* _Rendered images with source text_:
◆ ◆ ◆ ◆ ◆ ◆ ◆
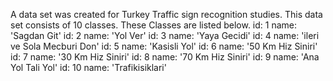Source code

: A data set was created for Turkey Traffic sign recognition studies. This data set consists of 10 classes.
These Classes are listed below.
id: 1
name: 'Sagdan Git'
id: 2
name: 'Yol Ver'
id: 3
name: 'Yaya Gecidi'
id: 4
name: 'ileri ve Sola Mecburi Don'
id: 5
name: 'Kasisli Yol'
id: 6
name: '50 Km Hiz Siniri'
id: 7
name: '30 Km Hiz Siniri'
id: 8
name: '70 Km Hiz Siniri'
id: 9
name: 'Ana Yol Tali Yol'
id: 10
name: 'Trafikisiklari'


 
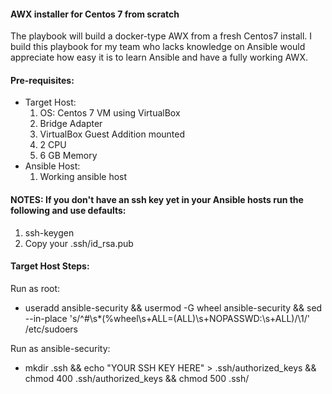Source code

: #### AWX installer for Centos 7 from scratch

The playbook will build a docker-type AWX from a fresh Centos7 install. I build this playbook for my team who lacks knowledge on Ansible would appreciate how easy it is to learn Ansible and have a fully working AWX.

#### Pre-requisites:
  * Target Host:
      1. OS: Centos 7 VM using VirtualBox
      2. Bridge Adapter
      3. VirtualBox Guest Addition mounted
      4. 2 CPU
      5. 6 GB Memory
  * Ansible Host:
      1. Working ansible host

#### NOTES: If you don't have an ssh key yet in your Ansible hosts run the following and use defaults:
  1. ssh-keygen
  2. Copy your .ssh/id_rsa.pub
  

#### Target Host Steps:
Run as root:
-  useradd ansible-security && usermod -G wheel ansible-security && sed --in-place 's/^#\s*\(%wheel\s\+ALL=(ALL)\s\+NOPASSWD:\s\+ALL\)/\1/' /etc/sudoers

Run as ansible-security:
-  mkdir .ssh && echo "YOUR SSH KEY HERE" > .ssh/authorized_keys && chmod 400 .ssh/authorized_keys && chmod 500 .ssh/


 
 

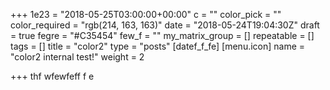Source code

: +++
1e23 = "2018-05-25T03:00:00+00:00"
c = ""
color_pick = ""
color_required = "rgb(214, 163, 163)"
date = "2018-05-24T19:04:30Z"
draft = true
fegre = "#C35454"
few_f = ""
my_matrix_group = []
repeatable = []
tags = []
title = "color2"
type = "posts"
[datef_f_fe]
[menu.icon]
name = "color2 internal test!"
weight = 2

+++
thf wfewfeff f e 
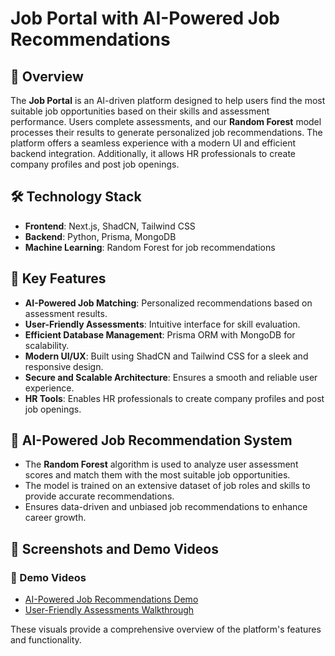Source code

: # Job Portal with AI-Powered Job Recommendations

## 🚀 Overview
The **Job Portal** is an AI-driven platform designed to help users find the most suitable job opportunities based on their skills and assessment performance. Users complete assessments, and our **Random Forest** model processes their results to generate personalized job recommendations. The platform offers a seamless experience with a modern UI and efficient backend integration. Additionally, it allows HR professionals to create company profiles and post job openings.

## 🛠 Technology Stack
- **Frontend**: Next.js, ShadCN, Tailwind CSS
- **Backend**: Python, Prisma, MongoDB
- **Machine Learning**: Random Forest for job recommendations

## 📌 Key Features
- **AI-Powered Job Matching**: Personalized recommendations based on assessment results.
- **User-Friendly Assessments**: Intuitive interface for skill evaluation.
- **Efficient Database Management**: Prisma ORM with MongoDB for scalability.
- **Modern UI/UX**: Built using ShadCN and Tailwind CSS for a sleek and responsive design.
- **Secure and Scalable Architecture**: Ensures a smooth and reliable user experience.
- **HR Tools**: Enables HR professionals to create company profiles and post job openings.

## 🤖 AI-Powered Job Recommendation System
- The **Random Forest** algorithm is used to analyze user assessment scores and match them with the most suitable job opportunities.
- The model is trained on an extensive dataset of job roles and skills to provide accurate recommendations.
- Ensures data-driven and unbiased job recommendations to enhance career growth.

## 📸 Screenshots and Demo Videos

### 🎥 Demo Videos
- [AI-Powered Job Recommendations Demo](https://github.com/anshhvarma/job-portal/blob/c9e082abcef6c31579a94cf5f4bf342ae1b18b47/screen1.mp4)
- [User-Friendly Assessments Walkthrough](https://github.com/anshhvarma/job-portal/blob/c9e082abcef6c31579a94cf5f4bf342ae1b18b47/screen2.mp4)

These visuals provide a comprehensive overview of the platform's features and functionality.

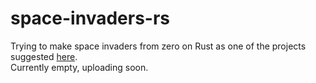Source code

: # space-invaders-rs
Trying to make space invaders from zero on Rust as one of the projects suggested [here](https://austinhenley.com/blog/challengingprojects.html).
<br>Currently empty, uploading soon.
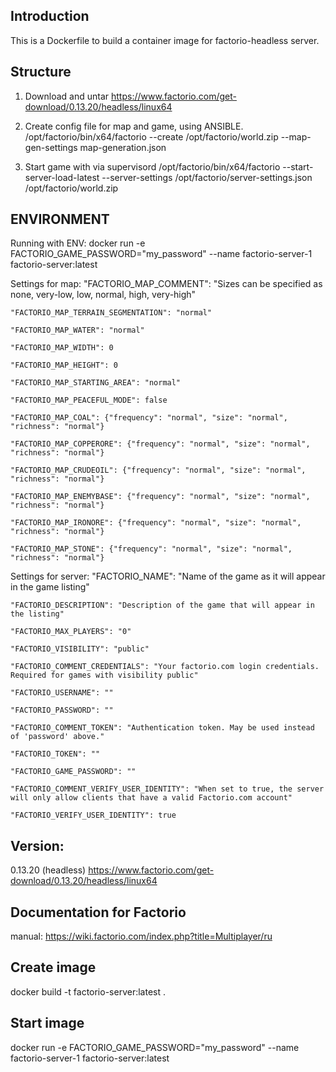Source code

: ## Introduction
This is a Dockerfile to build a container image for factorio-headless server.

## Structure
1. Download and untar https://www.factorio.com/get-download/0.13.20/headless/linux64
2. Create config file for map and game, using ANSIBLE.
	/opt/factorio/bin/x64/factorio --create /opt/factorio/world.zip --map-gen-settings map-generation.json

3. Start game with via supervisord
	/opt/factorio/bin/x64/factorio --start-server-load-latest --server-settings /opt/factorio/server-settings.json /opt/factorio/world.zip

## ENVIRONMENT
Running with ENV:
	docker run -e FACTORIO_GAME_PASSWORD="my_password" --name factorio-server-1 factorio-server:latest

Settings for map:
	"FACTORIO_MAP_COMMENT": "Sizes can be specified as none, very-low, low, normal, high, very-high"

	"FACTORIO_MAP_TERRAIN_SEGMENTATION": "normal"

	"FACTORIO_MAP_WATER": "normal"

	"FACTORIO_MAP_WIDTH": 0

	"FACTORIO_MAP_HEIGHT": 0

	"FACTORIO_MAP_STARTING_AREA": "normal"

	"FACTORIO_MAP_PEACEFUL_MODE": false

	"FACTORIO_MAP_COAL": {"frequency": "normal", "size": "normal", "richness": "normal"}

	"FACTORIO_MAP_COPPERORE": {"frequency": "normal", "size": "normal", "richness": "normal"}

	"FACTORIO_MAP_CRUDEOIL": {"frequency": "normal", "size": "normal", "richness": "normal"}

	"FACTORIO_MAP_ENEMYBASE": {"frequency": "normal", "size": "normal", "richness": "normal"}

	"FACTORIO_MAP_IRONORE": {"frequency": "normal", "size": "normal", "richness": "normal"}

	"FACTORIO_MAP_STONE": {"frequency": "normal", "size": "normal", "richness": "normal"}


Settings for server:
	"FACTORIO_NAME": "Name of the game as it will appear in the game listing"

	"FACTORIO_DESCRIPTION": "Description of the game that will appear in the listing"

	"FACTORIO_MAX_PLAYERS": "0"

	"FACTORIO_VISIBILITY": "public"

	"FACTORIO_COMMENT_CREDENTIALS": "Your factorio.com login credentials. Required for games with visibility public"

	"FACTORIO_USERNAME": ""

	"FACTORIO_PASSWORD": ""

	"FACTORIO_COMMENT_TOKEN": "Authentication token. May be used instead of 'password' above."

	"FACTORIO_TOKEN": ""

	"FACTORIO_GAME_PASSWORD": ""

	"FACTORIO_COMMENT_VERIFY_USER_IDENTITY": "When set to true, the server will only allow clients that have a valid Factorio.com account"

	"FACTORIO_VERIFY_USER_IDENTITY": true


## Version: 
0.13.20 (headless)
https://www.factorio.com/get-download/0.13.20/headless/linux64

## Documentation for Factorio
manual: https://wiki.factorio.com/index.php?title=Multiplayer/ru

## Create image
docker build -t factorio-server:latest .

## Start image

docker run -e FACTORIO_GAME_PASSWORD="my_password" --name factorio-server-1 factorio-server:latest
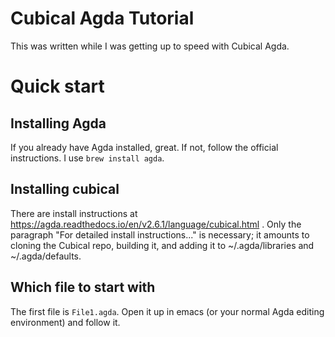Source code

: # Cubical Agda Tutorial

This was written while I was getting up to speed with Cubical Agda.

# Quick start

## Installing Agda

If you already have Agda installed, great.
If not, follow the official instructions.
I use `brew install agda`.

## Installing cubical
There are install instructions at https://agda.readthedocs.io/en/v2.6.1/language/cubical.html .
Only the paragraph "For detailed install instructions..." is necessary; it amounts to cloning the Cubical repo, building it, and adding it to ~/.agda/libraries and ~/.agda/defaults.

## Which file to start with

The first file is `File1.agda`.
Open it up in emacs (or your normal Agda editing environment) and follow it.
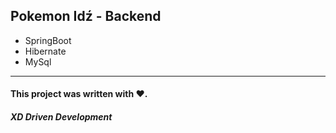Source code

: ## Pokemon Idź - Backend

- SpringBoot
- Hibernate
- MySql

------------

#### This project was written with ❤️.


##### XD Driven Development

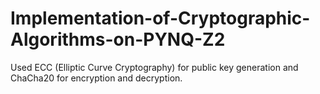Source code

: # Implementation-of-Cryptographic-Algorithms-on-PYNQ-Z2
Used ECC (Elliptic Curve Cryptography) for public key generation and ChaCha20 for encryption and decryption.

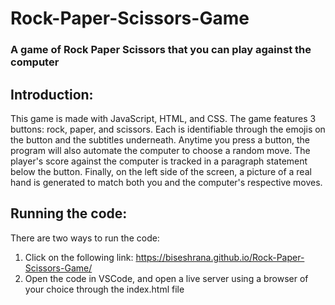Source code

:# Rock-Paper-Scissors-Game

### A game of Rock Paper Scissors that you can play against the computer

## Introduction:
This game is made with JavaScript, HTML, and CSS. The game features 3 buttons: rock, paper, and scissors. Each is identifiable through the emojis on the button and the subtitles underneath. Anytime you press a button, the program will also automate the computer to choose a random move. The player's score against the computer is tracked in a paragraph statement below the button. Finally, on the left side of the screen, a picture of a real hand is generated to match both you and the computer's respective moves.  

## Running the code:
There are two ways to run the code:
1) Click on the following link: https://biseshrana.github.io/Rock-Paper-Scissors-Game/
2) Open the code in VSCode, and open a live server using a browser of your choice through the index.html file

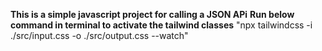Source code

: **This is a simple javascript project for calling a JSON APi**
**Run below command in terminal to activate the tailwind classes**
"npx tailwindcss -i ./src/input.css -o ./src/output.css --watch"

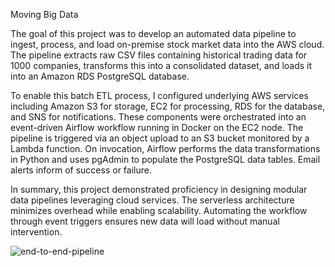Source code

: Moving Big Data

The goal of this project was to develop an automated data pipeline to ingest, process, and load on-premise stock market data into the AWS cloud. The pipeline extracts raw CSV files containing historical trading data for 1000 companies, transforms this into a consolidated dataset, and loads it into an Amazon RDS PostgreSQL database.

To enable this batch ETL process, I configured underlying AWS services including Amazon S3 for storage, EC2 for processing, RDS for the database, and SNS for notifications. These components were orchestrated into an event-driven Airflow workflow running in Docker on the EC2 node.
The pipeline is triggered via an object upload to an S3 bucket monitored by a Lambda function. On invocation, Airflow performs the data transformations in Python and uses pgAdmin to populate the PostgreSQL data tables. Email alerts inform of success or failure.

In summary, this project demonstrated proficiency in designing modular data pipelines leveraging cloud services. The serverless architecture minimizes overhead while enabling scalability. Automating the workflow through event triggers ensures new data will load without manual intervention. 

![end-to-end-pipeline](https://github.com/Babongile-Gasa/Project-descriptions/assets/124687095/74dad609-296d-4237-9b5c-5b3524ffac6d)

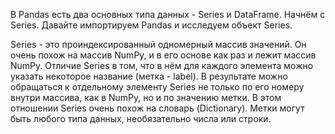 В Pandas есть два основных типа данных - Series и DataFrame. Начнём с Series. Давайте импортируем Pandas и исследуем объект Series.

Series - это проиндексированный одномерный массив значений. Он очень похож на массив NumPy, и в его основе как раз и лежит массив NumPy. Отличие Series в том, что в нём для каждого элемента можно указать некоторое название (метка - label). В результате можно обращаться к отдельному элементу Series не только по его номеру внутри массива, как в NumPy, но и по значению метки. В этом отношении Series очень похож на словарь (Dictionary). Метки могут быть любого типа данных, необязательно числа или строки.
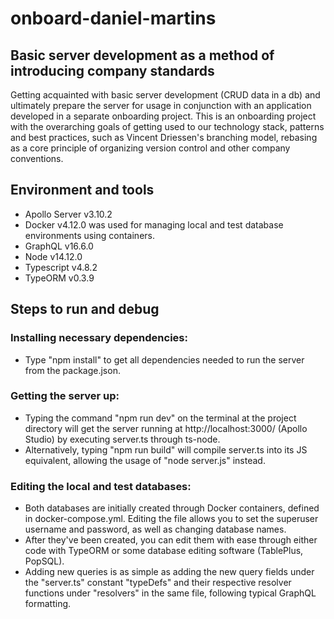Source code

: # onboard-daniel-martins
## Basic server development as a method of introducing company standards
Getting acquainted with basic server development (CRUD data in a db) and ultimately prepare the server for usage in conjunction with an application developed in a separate onboarding project. 
This is an onboarding project with the overarching goals of getting used to our technology stack, patterns and best practices, such as Vincent Driessen's branching model, rebasing as a core principle of organizing version control and other company conventions. 

## Environment and tools 
- Apollo Server v3.10.2
- Docker v4.12.0 was used for managing local and test database environments using containers.
- GraphQL v16.6.0 
- Node v14.12.0
- Typescript v4.8.2
- TypeORM v0.3.9

## Steps to run and debug
### Installing necessary dependencies:
- Type "npm install" to get all dependencies needed to run the server from the package.json.

### Getting the server up:
- Typing the command "npm run dev" on the terminal at the project directory will get the server running at http://localhost:3000/ (Apollo Studio) by executing server.ts through ts-node.
- Alternatively, typing "npm run build" will compile server.ts into its JS equivalent, allowing the usage of "node server.js" instead.

### Editing the local and test databases:
- Both databases are initially created through Docker containers, defined in docker-compose.yml. Editing the file allows you to set the superuser username and password, as well as changing database names.
- After they've been created, you can edit them with ease through either code with TypeORM or some database editing software (TablePlus, PopSQL).
- Adding new queries is as simple as adding the new query fields under the "server.ts" constant "typeDefs" and their respective resolver functions under "resolvers" in the same file, following typical GraphQL formatting.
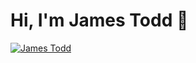 # Hi, I'm James Todd :wave:

[![James Todd](https://img.shields.io/badge/LinkedIn-0077B5?style=for-the-badge&logo=linkedin&logoColor=white)](https://www.linkedin.com/in/james-a-todd/)
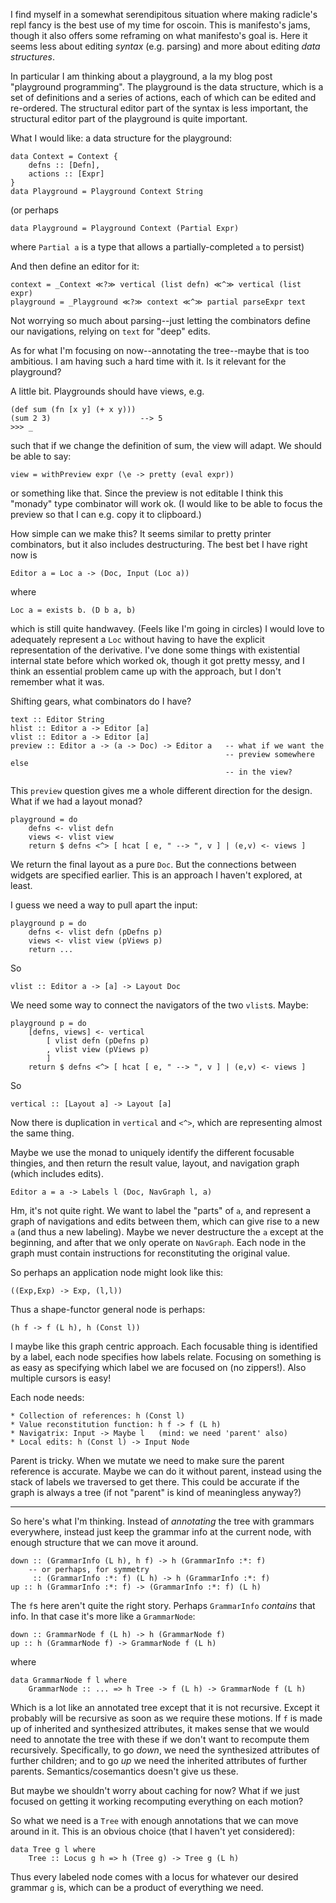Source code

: I find myself in a somewhat serendipitous situation where making radicle's repl
fancy is the best use of my time for oscoin.  This is manifesto's jams, though
it also offers some reframing on what manifesto's goal is.  Here it seems less
about editing *syntax* (e.g. parsing) and more about editing *data structures*.

In particular I am thinking about a playground, a la my blog post "playground
programming".  The playground is the data structure, which is a set of
definitions and a series of actions, each of which can be edited and re-ordered.
The structural editor part of the syntax is less important, the structural
editor part of the playground is quite important.

What I would like: a data structure for the playground:

    data Context = Context {
        defns :: [Defn],
        actions :: [Expr]
    }
    data Playground = Playground Context String

(or perhaps

    data Playground = Playground Context (Partial Expr)

where `Partial a` is a type that allows a partially-completed `a` to persist)

And then define an editor for it:

    context = _Context ≪?≫ vertical (list defn) ≪^≫ vertical (list expr)
    playground = _Playground ≪?≫ context ≪^≫ partial parseExpr text

Not worrying so much about parsing--just letting the combinators define our
navigations, relying on `text` for "deep" edits.

As for what I'm focusing on now--annotating the tree--maybe that is too
ambitious.  I am having such a hard time with it.  Is it relevant for the
playground?

A little bit.  Playgrounds should have views, e.g.

    (def sum (fn [x y] (+ x y)))
    (sum 2 3)                    --> 5
    >>> _

such that if we change the definition of sum, the view will adapt.  We should be
able to say:

    view = withPreview expr (\e -> pretty (eval expr))

or something like that.  Since the preview is not editable I think this "monady"
type combinator will work ok.  (I would like to be able to focus the preview so
that I can e.g. copy it to clipboard.)

How simple can we make this?  It seems similar to pretty printer combinators,
but it also includes destructuring.  The best bet I have right now is

    Editor a = Loc a -> (Doc, Input (Loc a))

where

    Loc a = exists b. (D b a, b)

which is still quite handwavey.  (Feels like I'm going in circles)  I would love
to adequately represent a `Loc` without having to have the explicit
representation of the derivative.  I've done some things with existential
internal state before which worked ok, though it got pretty messy, and I think
an essential problem came up with the approach, but I don't remember what it
was.

Shifting gears, what combinators do I have?

    text :: Editor String
    hlist :: Editor a -> Editor [a]
    vlist :: Editor a -> Editor [a]
    preview :: Editor a -> (a -> Doc) -> Editor a   -- what if we want the
                                                    -- preview somewhere else
                                                    -- in the view?

This `preview` question gives me a whole different direction for the design.
What if we had a layout monad?

    playground = do
        defns <- vlist defn
        views <- vlist view
        return $ defns <^> [ hcat [ e, " --> ", v ] | (e,v) <- views ]

We return the final layout as a pure `Doc`.  But the connections between widgets
are specified earlier.  This is an approach I haven't explored, at least.

I guess we need a way to pull apart the input:

    playground p = do
        defns <- vlist defn (pDefns p)
        views <- vlist view (pViews p)
        return ...

So

    vlist :: Editor a -> [a] -> Layout Doc

We need some way to connect the navigators of the two `vlist`s.  Maybe:

    playground p = do
        [defns, views] <- vertical
            [ vlist defn (pDefns p)
            , vlist view (pViews p)
            ]
        return $ defns <^> [ hcat [ e, " --> ", v ] | (e,v) <- views ]

So

    vertical :: [Layout a] -> Layout [a]

Now there is duplication in `vertical` and `<^>`, which are representing almost
the same thing.

Maybe we use the monad to uniquely identify the different focusable thingies,
and then return the result value, layout, and navigation graph (which includes
edits).

    Editor a = a -> Labels l (Doc, NavGraph l, a)

Hm, it's not quite right.  We want to label the "parts" of `a`, and represent a
graph of navigations and edits between them, which can give rise to a new `a`
(and thus a new labeling).  Maybe we never destructure the `a` except at the
beginning, and after that we only operate on `NavGraph`.  Each node in the graph
must contain instructions for reconstituting the original value.

So perhaps an application node might look like this:

    ((Exp,Exp) -> Exp, (l,l))

Thus a shape-functor general node is perhaps:

    (h f -> f (L h), h (Const l))

I maybe like this graph centric approach.  Each focusable thing is identified by
a label, each node specifies how labels relate.  Focusing on something is as
easy as specifying which label we are focused on (no zippers!).  Also multiple
cursors is easy!

Each node needs:

    * Collection of references: h (Const l)
    * Value reconstitution function: h f -> f (L h)
    * Navigatrix: Input -> Maybe l   (mind: we need 'parent' also)
    * Local edits: h (Const l) -> Input Node

Parent is tricky.  When we mutate we need to make sure the parent reference is
accurate.  Maybe we can do it without parent, instead using the stack of labels
we traversed to get there.  This could be accurate if the graph is always a
tree (if not "parent" is kind of meaningless anyway?)

----

So here's what I'm thinking.  Instead of *annotating* the tree with grammars
everywhere, instead just keep the grammar info at the current node, with enough
structure that we can move it around.  

    down :: (GrammarInfo (L h), h f) -> h (GrammarInfo :*: f)
        -- or perhaps, for symmetry
         :: (GrammarInfo :*: f) (L h) -> h (GrammarInfo :*: f)
    up :: h (GrammarInfo :*: f) -> (GrammarInfo :*: f) (L h)

The `f`s here aren't quite the right story.  Perhaps `GrammarInfo`
*contains* that info.  In that case it's more like a `GrammarNode`:

    down :: GrammarNode f (L h) -> h (GrammarNode f)
    up :: h (GrammarNode f) -> GrammarNode f (L h)

where

    data GrammarNode f l where
        GrammarNode :: ... => h Tree -> f (L h) -> GrammarNode f (L h)

Which is a lot like an annotated tree except that it is not recursive.  Except
it probably will be recursive as soon as we require these motions.  If `f` is
made up of inherited and synthesized attributes, it makes sense that we would
need to annotate the tree with these if we don't want to recompute them
recursively.  Specifically, to go *down*, we need the synthesized attributes of
further children; and to go *up* we need the inherited attributes of further
parents.  Semantics/cosemantics doesn't give us these.

But maybe we shouldn't worry about caching for now?  What if we just focused on
getting it working recomputing everything on each motion?

So what we need is a `Tree` with enough annotations that we can move around in
it.  This is an obvious choice (that I haven't yet considered):

    data Tree g l where
        Tree :: Locus g h => h (Tree g) -> Tree g (L h)

Thus every labeled node comes with a locus for whatever our desired grammar `g`
is, which can be a product of everything we need.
◆ ◆ ◆ ◆ ◆ ◆ ◆
* _Task details_: Beginning at the line above with "a label, each" and finishing at the line with "down :: (GrammarInfo", return each line exactly and return nothing else.

* _Your solution_:
a label, each node specifies how labels relate.  Focusing on something is as
easy as specifying which label we are focused on (no zippers!).  Also multiple
cursors is easy!

Each node needs:

    * Collection of references: h (Const l)
    * Value reconstitution function: h f -> f (L h)
    * Navigatrix: Input -> Maybe l   (mind: we need 'parent' also)
    * Local edits: h (Const l) -> Input Node

Parent is tricky.  When we mutate we need to make sure the parent reference is
accurate.  Maybe we can do it without parent, instead using the stack of labels
we traversed to get there.  This could be accurate if the graph is always a
tree (if not "parent" is kind of meaningless anyway?)

----

So here's what I'm thinking.  Instead of *annotating* the tree with grammars
everywhere, instead just keep the grammar info at the current node, with enough
structure that we can move it around.  

    down :: (GrammarInfo (L h), h f) -> h (GrammarInfo :*: f)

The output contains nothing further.